The setup is rooted in Korean mythology with real care and specificity. Ancient demons feed on human souls to empower their ruler Gwi-Ma, and across generations three women always emerge as demon hunters, using their voices to create the Honmoon: a golden barrier that seals the demons away. In the present day, those three women are Rumi, Mira and Zoey, better known to the world as Huntrix, a globally renowned K-pop girl group. Their music isn’t just performance. It is literally the mechanism by which the human world stays protected. That’s a genuinely elegant piece of worldbuilding. The idea that collective emotional energy, funnelled through song and fandom, is the thing standing between humanity and annihilation. It’s not subtle, but it earns its grandiosity.

What the film gets spectacularly right is how the songs function within the story. They are not decorative. Each musical moment conveys the precise emotional state of the characters at that point in the narrative, the desperation, the grief, the defiance, the tentative hope, so that the soundtrack and the story feel genuinely inseparable rather than stitched together. “Golden” in particular is exceptional, the kind of song that works both as a standalone piece of music and as an emotional climax for everything the film has been building toward.

The emotional core of the film rests entirely on Rumi, and it holds. Rumi has been hiding the fact that she is half-demon from the rest of the group, at the behest of their former master, and the shame of an identity she didn’t choose and was told to conceal is what the whole film is quietly about. When she finally confronts her inner demon, not just literally but in the fuller sense of accepting what she is and what she has been hiding, the moment lands with real weight. That reckoning is what wakes the other two members up, strips away the fractures between them, and allows all three to complete the Golden Honmoon together. The final barrier is built not just from their vocal power but from their honesty with each other, which is a genuinely moving idea.

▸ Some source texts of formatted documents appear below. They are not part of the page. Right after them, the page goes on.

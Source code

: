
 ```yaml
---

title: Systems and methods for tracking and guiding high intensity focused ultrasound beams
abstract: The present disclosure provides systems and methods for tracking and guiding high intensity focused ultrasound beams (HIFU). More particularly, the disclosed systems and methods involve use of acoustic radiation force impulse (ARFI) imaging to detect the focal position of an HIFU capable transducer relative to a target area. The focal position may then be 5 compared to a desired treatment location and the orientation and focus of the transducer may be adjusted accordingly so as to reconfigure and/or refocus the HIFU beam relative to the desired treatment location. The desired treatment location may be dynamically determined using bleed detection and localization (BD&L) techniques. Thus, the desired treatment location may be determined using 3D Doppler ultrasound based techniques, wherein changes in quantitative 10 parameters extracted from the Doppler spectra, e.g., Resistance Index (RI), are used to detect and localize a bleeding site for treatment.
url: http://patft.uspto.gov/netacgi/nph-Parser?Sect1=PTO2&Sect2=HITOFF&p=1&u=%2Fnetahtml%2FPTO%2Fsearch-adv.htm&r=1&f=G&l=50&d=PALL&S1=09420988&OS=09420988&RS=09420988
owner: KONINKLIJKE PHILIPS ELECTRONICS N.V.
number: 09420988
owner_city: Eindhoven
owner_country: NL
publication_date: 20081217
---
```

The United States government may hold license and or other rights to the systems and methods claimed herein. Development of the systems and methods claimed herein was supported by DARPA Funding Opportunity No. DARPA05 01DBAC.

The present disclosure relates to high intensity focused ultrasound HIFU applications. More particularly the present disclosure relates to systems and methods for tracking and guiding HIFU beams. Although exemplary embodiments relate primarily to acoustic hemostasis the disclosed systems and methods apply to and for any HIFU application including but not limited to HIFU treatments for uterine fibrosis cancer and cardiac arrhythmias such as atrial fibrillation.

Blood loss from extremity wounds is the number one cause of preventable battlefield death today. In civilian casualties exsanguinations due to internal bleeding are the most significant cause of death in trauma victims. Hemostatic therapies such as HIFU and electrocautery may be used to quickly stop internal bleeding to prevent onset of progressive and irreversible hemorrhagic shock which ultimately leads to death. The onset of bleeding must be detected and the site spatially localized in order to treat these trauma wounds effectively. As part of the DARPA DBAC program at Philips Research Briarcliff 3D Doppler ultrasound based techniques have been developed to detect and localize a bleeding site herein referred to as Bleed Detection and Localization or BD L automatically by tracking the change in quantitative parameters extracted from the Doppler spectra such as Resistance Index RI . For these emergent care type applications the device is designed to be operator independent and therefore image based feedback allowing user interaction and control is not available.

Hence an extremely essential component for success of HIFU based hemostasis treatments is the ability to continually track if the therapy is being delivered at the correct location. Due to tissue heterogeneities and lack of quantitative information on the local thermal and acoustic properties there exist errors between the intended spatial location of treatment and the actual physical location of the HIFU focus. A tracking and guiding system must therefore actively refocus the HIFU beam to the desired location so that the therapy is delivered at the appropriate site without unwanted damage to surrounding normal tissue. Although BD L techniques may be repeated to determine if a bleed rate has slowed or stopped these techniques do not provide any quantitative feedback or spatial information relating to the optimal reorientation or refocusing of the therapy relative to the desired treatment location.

The film probes shame in a fairly complex way: Rumi must become free of her hidden shame, but the Jinu subplot also suggests someone might have a legitimate reason to feel shame, a distinction most animated films wouldn’t bother to make. Jinu sold his soul for a beautiful voice to rescue his family from poverty and has been haunted by the consequences ever since. His arc mirrors Rumi’s in structure but diverges in crucial ways, and the film is wise enough to honour that difference rather than collapsing both journeys into the same tidy resolution.

The real-world resonance is hard to miss. The idea that the people most likely to drain your energy and erode your sense of self will disguise themselves as exactly what you find most attractive is not just good supernatural plotting.

KPop Demon Hunters is one of the best animated films of 2025, and easily the most culturally alive one. It fires when it needs to fire, moves when it needs to move, and leaves you humming something you didn’t expect to love.